An example coiled tubing delivery system and delivery procedure is shown in FIGS. 15A-15D. In some implementations, one or more completion strings can be prepared at the surface and spooled prior to run-in-hole. In some implementations, a lateral well can be completed or compartmentalized in a single run. Two permanent anchors, such as anchors 402, 400 are deployed by through-tubing, for example on a tractor bottom hole assembly (BHA) or a tractor intervention assembly, for zonal isolation of production zones into compartment intervals (FIG. 15A). Additional permanent anchors, such as permanent anchors 403-405, can be installed as desired (FIG. 15B), The BHA, for example a tractor intervention assembly, is pulled out of hole and spoolable completion string 91 is prepared and reeled on reel 700. The spoolable well completion string 91 is run-in-hole from reel 700, for example tractor intervention assembly 501, and positioned inside the wellbore (FIG. 15C). Retrievable packers engage permanent anchors, for example 400, 402, 403-405. Tractor intervention assembly 501 is pulled out of hole (FIG. 15D). The lateral well is now compartmentalized with a module 300, 302-304 in each compartment, and I ready for production. Sequences of operations other than those shown in FIGS. 15A-D-may be used to deploy a well completion system using a coiled tubing procedure.

The well completion system can include hydraulically activated components. In some implementations, a spoolable well completion system includes a circulation sub, an example of which is a downhole tool to control flow between the pipe and annulus. In some implementations, a spoolable well completion system includes a side pocket mandrel. In some implementations, after the spoolable completion string is run-in-hole from the reel, and positioned inside the wellbore, the circulation sub, which may be mounted on a bottom hole assembly (BHA), is activated, building hydraulic pressure inside the completion string. This can cause a large bore to engage a permanent packer, for example permanent anchor 400. In some implementations, the engaged assembly is confirmed as set or deployed by analyzing a volume/pressure curve obtained from measurements using sensors on the BHA or an overpull, or both.

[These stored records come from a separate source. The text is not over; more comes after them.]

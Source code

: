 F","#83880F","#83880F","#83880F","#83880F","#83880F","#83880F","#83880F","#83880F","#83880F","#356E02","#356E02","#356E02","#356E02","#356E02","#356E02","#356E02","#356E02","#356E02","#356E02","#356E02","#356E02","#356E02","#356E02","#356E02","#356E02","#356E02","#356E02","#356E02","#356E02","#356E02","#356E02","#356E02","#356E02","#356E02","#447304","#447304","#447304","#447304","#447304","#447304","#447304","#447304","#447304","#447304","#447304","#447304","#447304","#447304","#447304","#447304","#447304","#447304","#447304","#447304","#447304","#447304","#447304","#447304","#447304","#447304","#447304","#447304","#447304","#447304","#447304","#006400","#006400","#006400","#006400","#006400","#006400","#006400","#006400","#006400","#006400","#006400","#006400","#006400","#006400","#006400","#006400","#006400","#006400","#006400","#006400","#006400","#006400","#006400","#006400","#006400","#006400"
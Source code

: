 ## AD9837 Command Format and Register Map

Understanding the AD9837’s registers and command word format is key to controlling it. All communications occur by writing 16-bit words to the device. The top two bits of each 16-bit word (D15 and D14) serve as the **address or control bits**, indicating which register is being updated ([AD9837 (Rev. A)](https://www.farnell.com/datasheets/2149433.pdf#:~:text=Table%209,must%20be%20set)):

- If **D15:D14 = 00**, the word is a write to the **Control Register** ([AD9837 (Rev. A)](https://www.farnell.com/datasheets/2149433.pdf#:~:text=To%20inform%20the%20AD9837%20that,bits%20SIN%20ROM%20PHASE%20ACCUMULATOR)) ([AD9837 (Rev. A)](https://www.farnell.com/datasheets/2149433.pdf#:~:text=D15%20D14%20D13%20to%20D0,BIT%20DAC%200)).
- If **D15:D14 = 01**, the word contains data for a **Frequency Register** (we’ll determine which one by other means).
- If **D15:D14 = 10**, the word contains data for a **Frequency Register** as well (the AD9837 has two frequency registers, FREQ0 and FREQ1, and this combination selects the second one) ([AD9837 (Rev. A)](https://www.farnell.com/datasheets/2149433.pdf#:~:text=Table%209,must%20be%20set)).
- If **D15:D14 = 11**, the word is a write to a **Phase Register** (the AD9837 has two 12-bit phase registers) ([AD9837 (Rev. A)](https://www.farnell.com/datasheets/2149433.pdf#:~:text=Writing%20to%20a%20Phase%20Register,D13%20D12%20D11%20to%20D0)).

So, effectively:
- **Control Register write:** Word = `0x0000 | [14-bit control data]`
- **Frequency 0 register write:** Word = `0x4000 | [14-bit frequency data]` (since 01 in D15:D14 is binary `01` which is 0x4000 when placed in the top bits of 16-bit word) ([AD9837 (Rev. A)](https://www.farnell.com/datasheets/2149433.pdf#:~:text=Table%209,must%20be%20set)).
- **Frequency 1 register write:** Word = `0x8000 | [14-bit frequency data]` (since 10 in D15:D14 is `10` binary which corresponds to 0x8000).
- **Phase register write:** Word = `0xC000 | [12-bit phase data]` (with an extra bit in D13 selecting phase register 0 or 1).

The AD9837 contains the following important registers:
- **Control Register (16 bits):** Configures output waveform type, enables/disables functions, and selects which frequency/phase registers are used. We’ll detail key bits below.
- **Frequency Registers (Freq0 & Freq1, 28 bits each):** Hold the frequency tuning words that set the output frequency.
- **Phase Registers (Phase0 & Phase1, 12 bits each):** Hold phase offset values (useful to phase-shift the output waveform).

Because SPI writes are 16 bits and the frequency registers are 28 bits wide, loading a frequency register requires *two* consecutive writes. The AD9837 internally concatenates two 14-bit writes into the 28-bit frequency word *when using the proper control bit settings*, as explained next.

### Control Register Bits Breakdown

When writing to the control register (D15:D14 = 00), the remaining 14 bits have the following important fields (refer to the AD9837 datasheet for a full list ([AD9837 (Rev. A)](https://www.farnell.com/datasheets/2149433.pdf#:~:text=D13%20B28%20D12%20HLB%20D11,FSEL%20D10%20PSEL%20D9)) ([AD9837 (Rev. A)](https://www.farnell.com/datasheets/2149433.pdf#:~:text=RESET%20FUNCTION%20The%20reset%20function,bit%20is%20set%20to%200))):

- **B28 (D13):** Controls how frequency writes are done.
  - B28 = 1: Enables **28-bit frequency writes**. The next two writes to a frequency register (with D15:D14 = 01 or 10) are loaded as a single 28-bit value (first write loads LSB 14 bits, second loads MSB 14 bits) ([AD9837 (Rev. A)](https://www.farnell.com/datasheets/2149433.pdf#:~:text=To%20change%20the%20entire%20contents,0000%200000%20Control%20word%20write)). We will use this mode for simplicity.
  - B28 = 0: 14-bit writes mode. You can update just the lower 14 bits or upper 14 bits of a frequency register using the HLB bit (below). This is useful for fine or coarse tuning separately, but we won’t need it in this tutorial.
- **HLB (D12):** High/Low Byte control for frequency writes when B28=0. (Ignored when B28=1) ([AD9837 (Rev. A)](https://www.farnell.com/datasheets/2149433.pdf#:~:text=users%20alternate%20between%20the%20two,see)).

One or more or all components of a module 300, can be arranged to form a module that can be located inside a side pocket of a wellbore (FIG. 9). In some implementations, a resulting side pocket module can include power generator 310, energy storage unit 320, wireless communication unit 330, sensor 340, or inflow control valve 350. In some implementations, one or more or all components of a side pocket module can be retrieved and replaced, for example using a kick-over tool.

In some implementations, the well completion system may be deployed with one, more, or all of components described here. The designed modularity of the well completion system allows deploying only those components that may be needed for a specific situation. For example, a set of packers, for example extremely expandable packer (EEP), along with a piece of tubing can be used to isolate a water break-in zone in an open hole, or it can be used to deploy an (adaptive) inflow control valve. Long-range wireless communication capability along with downhole power generation from well fluid flow and high temperature long life rechargeable batteries may expand capabilities in operating in an open hole well environment.

In some implementations, as appropriate, one or more of the components described in this specification may be missing from the example well completion system, one or more alternative components may be included in the example well completion system, or one or more additional components may be substituted for one or more existing components in the example well completion system.

At least part of the well completion system and its various modifications can be controlled or implemented, at least in part, via a computer program product, for example a computer program tangibly embodied in one or more information carriers, for example in one or more tangible machine-readable storage media, for execution by, or to control the operation of, data processing apparatus, for example a programmable processor, a computer, or multiple computers.

A computer program can be written in any form of programming language, including compiled or interpreted languages, and it can be deployed in any form, including as a stand-alone program or as a module, component, subroutine, or other unit suitable for use in a computing environment. A computer program can be deployed to be executed on one computer or on multiple computers at one site or distributed across multiple sites and interconnected by a network.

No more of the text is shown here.